Известный вам английский историк Карлейль говорил, что правительства чаще всего погибают от лжи. Я знаю, теперь такие категории, как истина или ложь, правда или неправда, менее всего в ходу и кажутся «отвлеченностями». На исторические процессы влияет только «игра эгоизмов». Карлейль был убежден и доказывал, что вопросы правды или лжи отражаются в конце концов на самых реальных результатах этой «игры эгоизмов», и я думаю, что он прав. Вашей диктатуре предшествовала диктатура дворянства. Она покоилась на огромной лжи, долго тяготевшей над Россией. Отчего у нас после крестьянской реформы богатство страны не растет, а идет на убыль и страна впадает во всё растущие голодовки? Дворянская диктатура отвечала: от мужицкой лени и пьянства. Голодовки растут не оттого, что у нас воцарился мертвящий застой, что наша главная сила, земледелие, скована дурными земельными порядками, а исключительно от недостатка опеки над народом лентяев и пьяниц. Мне с товарищами в голодные годы приходилось много бороться в литературе и в собраниях с этой чудовищной ложью. Что у нас пьянства было много, это была правда, но правда только частичная. Основная же сущность крестьянства как класса состояла не в пьянстве, а в труде, и притом труде, плохо вознаграждаемом и не дававшем надежды на прочное улучшение положения. Вся политика последних десятилетий царизма была основана на этой лжи. Отсюда всевластие земского начальника и преобладание дворянства во всем гражданском строе и в земстве. Эта вопиющая ложь проникала всю нашу жизнь… Образованное общество пыталось с нею бороться, и в этой «оппозиции» участвовали даже лучшие элементы самого дворянства. Но народные массы верили только царям и помогали им подавлять всякое свободолюбивое движение. У самодержавного строя не было умных людей, которые поняли бы, как эта ложь, поддерживаемая слепой силой, самым реальным образом ведет строй к гибели. <…>

И строй рухнул.

Теперь я ставлю вопрос: всё ли правда и в вашем строе? Нет ли следов такой же лжи в том, что вы успели теперь внушить народу?

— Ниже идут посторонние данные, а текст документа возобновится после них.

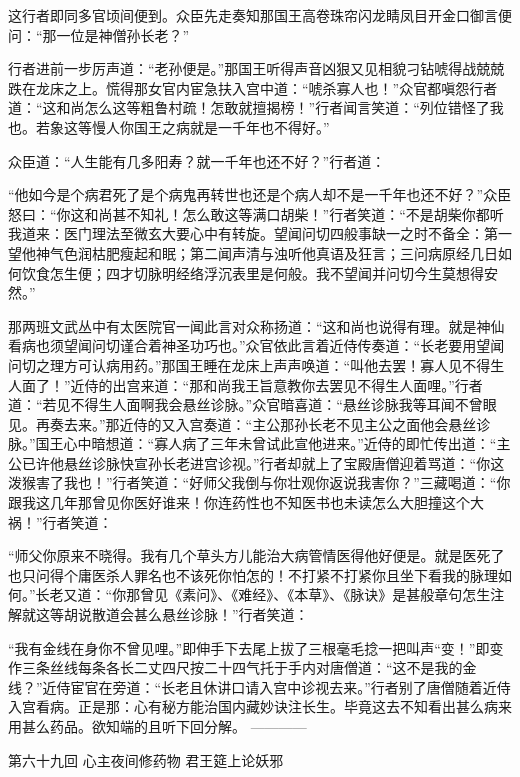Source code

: \documentclass[12pt,UTF8]{ctexbook}
\begin{document}
这行者即同多官顷间便到。众臣先走奏知那国王高卷珠帘闪龙睛凤目开金口御言便问：“那一位是神僧孙长老？”

行者进前一步厉声道：“老孙便是。”那国王听得声音凶狠又见相貌刁钻唬得战兢兢跌在龙床之上。慌得那女官内宦急扶入宫中道：“唬杀寡人也！”众官都嗔怨行者道：“这和尚怎么这等粗鲁村疏！怎敢就擅揭榜！”行者闻言笑道：“列位错怪了我也。若象这等慢人你国王之病就是一千年也不得好。”

众臣道：“人生能有几多阳寿？就一千年也还不好？”行者道：

“他如今是个病君死了是个病鬼再转世也还是个病人却不是一千年也还不好？”众臣怒曰：“你这和尚甚不知礼！怎么敢这等满口胡柴！”行者笑道：“不是胡柴你都听我道来：医门理法至微玄大要心中有转旋。望闻问切四般事缺一之时不备全：第一望他神气色润枯肥瘦起和眠；第二闻声清与浊听他真语及狂言；三问病原经几日如何饮食怎生便；四才切脉明经络浮沉表里是何般。我不望闻并问切今生莫想得安然。”

那两班文武丛中有太医院官一闻此言对众称扬道：“这和尚也说得有理。就是神仙看病也须望闻问切谨合着神圣功巧也。”众官依此言着近侍传奏道：“长老要用望闻问切之理方可认病用药。”那国王睡在龙床上声声唤道：“叫他去罢！寡人见不得生人面了！”近侍的出宫来道：“那和尚我王旨意教你去罢见不得生人面哩。”行者道：“若见不得生人面啊我会悬丝诊脉。”众官暗喜道：“悬丝诊脉我等耳闻不曾眼见。再奏去来。”那近侍的又入宫奏道：“主公那孙长老不见主公之面他会悬丝诊脉。”国王心中暗想道：“寡人病了三年未曾试此宣他进来。”近侍的即忙传出道：“主公已许他悬丝诊脉快宣孙长老进宫诊视。”行者却就上了宝殿唐僧迎着骂道：“你这泼猴害了我也！”行者笑道：“好师父我倒与你壮观你返说我害你？”三藏喝道：“你跟我这几年那曾见你医好谁来！你连药性也不知医书也未读怎么大胆撞这个大祸！”行者笑道：

“师父你原来不晓得。我有几个草头方儿能治大病管情医得他好便是。就是医死了也只问得个庸医杀人罪名也不该死你怕怎的！不打紧不打紧你且坐下看我的脉理如何。”长老又道：“你那曾见《素问》、《难经》、《本草》、《脉诀》是甚般章句怎生注解就这等胡说散道会甚么悬丝诊脉！”行者笑道：

“我有金线在身你不曾见哩。”即伸手下去尾上拔了三根毫毛捻一把叫声“变！”即变作三条丝线每条各长二丈四尺按二十四气托于手内对唐僧道：“这不是我的金线？”近侍宦官在旁道：“长老且休讲口请入宫中诊视去来。”行者别了唐僧随着近侍入宫看病。正是那：心有秘方能治国内藏妙诀注长生。毕竟这去不知看出甚么病来用甚么药品。欲知端的且听下回分解。
------------

第六十九回 心主夜间修药物 君王筵上论妖邪
\end{document}
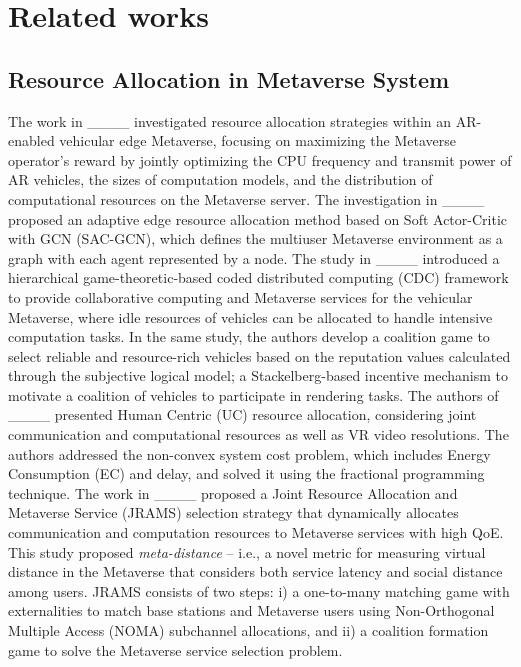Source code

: \section{Related works}
\subsection{Resource Allocation in Metaverse System}
The work in ____ investigated resource allocation strategies within an AR-enabled vehicular edge Metaverse, focusing on maximizing the Metaverse operator's reward by jointly optimizing the CPU frequency and transmit power of AR vehicles, the sizes of computation models, and the distribution of computational resources on the Metaverse server.
  The investigation in ____ proposed an adaptive edge resource allocation method based on Soft Actor-Critic with GCN (SAC-GCN), which defines the multiuser Metaverse environment as a graph with each agent represented by a node. The study in ____ introduced a hierarchical game-theoretic-based coded distributed computing (CDC) framework to provide collaborative computing and Metaverse services for the vehicular Metaverse, where idle resources of vehicles can be allocated to handle intensive computation tasks. In the same study, the authors develop a coalition game to select reliable and resource-rich vehicles based on the reputation values calculated through the subjective logical model; a Stackelberg-based incentive mechanism to motivate a coalition of vehicles to participate in rendering tasks. 
  The authors of ____ presented Human Centric (UC) resource allocation, considering joint communication and computational resources as well as VR video resolutions. The authors addressed the non-convex system cost problem, which includes Energy Consumption (EC) and delay, and solved it using the fractional programming technique. The work in ____ proposed a Joint Resource Allocation and Metaverse Service (JRAMS) selection strategy that dynamically allocates communication and computation resources to Metaverse services with high QoE. This study proposed \textit{meta-distance} -- i.e., a novel metric for measuring virtual distance in the Metaverse that considers both service latency and social distance among users. JRAMS consists of two steps: i) a one-to-many matching game with externalities to match base stations and Metaverse users using Non-Orthogonal Multiple Access (NOMA) subchannel allocations, and ii) a coalition formation game to solve the Metaverse service selection problem.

По моему глубокому убеждению, такая ложь есть, и даже странным образом она носит такой же широкий, «классовый» характер. Вы внушили восставшему и возбужденному народу, что так называемая буржуазия («буржуй») представляет только класс тунеядцев, грабителей, стригущих купоны, и — ничего больше.

Правда ли это? Можете ли вы искренно говорить это?

В особенности можете ли это говорить вы — марксисты?

Вы, Анатолий Васильевич, конечно, отлично еще помните то недавнее время, когда вы — марксисты — вели ожесточенную полемику с народниками. Вы доказывали, что России необходимо и благодетельно пройти через «стадию капитализма». Что же вы разумели тогда под этой благодетельной стадией? Неужели только тунеядство буржуев и стрижку купонов?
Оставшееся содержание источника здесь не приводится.